My brute force approach calculated a helper column, temp, that represented the days (number) that it rained. Then I subtracted that number from the day number to get days_since, except in the case when it rained on the current day, in that case I subtracted lead(temp) from the day to get days_since.
library(tidyverse)
library(dplyr)
library(reprex)
my_tibble <- tibble(day = 1:10, rained = c(1, 0, 1, 0, 0, 1, 0, 0, 0, 1))
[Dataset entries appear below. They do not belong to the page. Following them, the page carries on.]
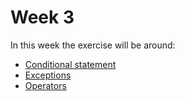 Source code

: # Week 3
In this week the exercise will be around:
- [Conditional statement](https://www.youtube.com/watch?v=o_iO9WuoWaM)
- [Exceptions](https://www.youtube.com/watch?v=cFTFtuEQ-10)
- [Operators](https://www.youtube.com/watch?v=iqd6KKjB7gc)

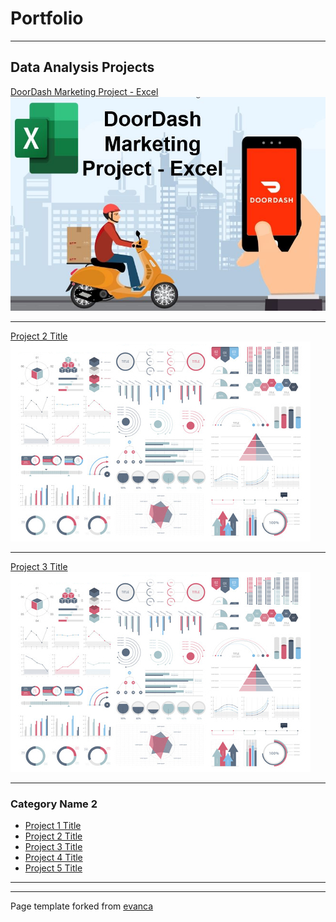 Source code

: # Portfolio

- - -

## Data Analysis Projects

[DoorDash Marketing Project - Excel](https://www.linkedin.com/pulse/doordash-marketing-project-excel-kelton-garcia-santos/)
[<img src="images/projects/Doordash/doordash.jpg?raw=true">](https://www.linkedin.com/pulse/doordash-marketing-project-excel-kelton-garcia-santos/)

- - -

[Project 2 Title](/pdf/sample_presentation.pdf)
<img src="images/dummy_thumbnail.jpg?raw=true">

- - -

[Project 3 Title](http://example.com/)
<img src="images/dummy_thumbnail.jpg?raw=true">

- - -

### Category Name 2

* [Project 1 Title](http://example.com/)
* [Project 2 Title](http://example.com/)
* [Project 3 Title](http://example.com/)
* [Project 4 Title](http://example.com/)
* [Project 5 Title](http://example.com/)

- - -

- - -

Page template forked from <a href="https://github.com/evanca/quick-portfolio">evanca</a>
my_tibble <- my_tibble %>%
arrange(desc(day)) %>%
mutate(seed = 1L) %>%
mutate(rows_that_are_1 = day * rained) %>%
mutate(temp = if_else(row_number() == 1, NA_real_, rows_that_are_1)) %>%
fill(temp, .direction = c('up')) %>%
mutate(temp = if_else(temp ==0, NA_real_, temp)) %>%
fill(temp, .direction = c('up')) %>%
select(day, rained, temp) %>%
mutate(days_since = if_else(day-temp >0, day-temp, day-lead(temp))) %>%
replace_na(list(days_since =0)) %>%
select(day, rained, days_since)
print(my_tibble)
#> # A tibble: 10 × 3
#> day rained days_since
#> <int> <dbl> <dbl>
#> 1 10 1 4
#> 2 9 0 3
#> 3 8 0 2
#> 4 7 0 1
#> 5 6 1 3
#> 6 5 0 2
#> 7 4 0 1
#> 8 3 1 2
#> 9 2 0 1
#> 10 1 1 0
Created on 2024-01-28 with reprex v2.0.2
The sbtscs()
function in the stevemisc
package will do this for you, except you'll have to modify the first day's value. The function is meant to be used with multiple cross-sectional units over time, so you would have to make a cross-sectional identifier if you don't have one arlready. That's what obs
is below.
library(dplyr)
library(stevemisc)
my_tibble <- tibble(day = 1:10, rained = c(1, 0, 1, 0, 0, 1, 0, 0, 0, 1))
my_tibble %>%
mutate(obs = 1) %>%
sbtscs(., event=rained, tvar=day, csunit = obs) %>%
mutate(spell = ifelse(day == 1, 0, spell + 1)) %>%
select(-obs) %>%
rename(days_since = spell)
#> # A tibble: 10 × 3
#> day rained days_since
#> <int> <dbl> <dbl>
#> 1 1 1 0
#> 2 2 0 1
#> 3 3 1 2
#> 4 4 0 1
#> 5 5 0 2
#> 6 6 1 3
#> 7 7 0 1
#> 8 8 0 2
#> 9 9 0 3
#> 10 10 1 4
Created on 2024-01-28 with reprex v2.0.2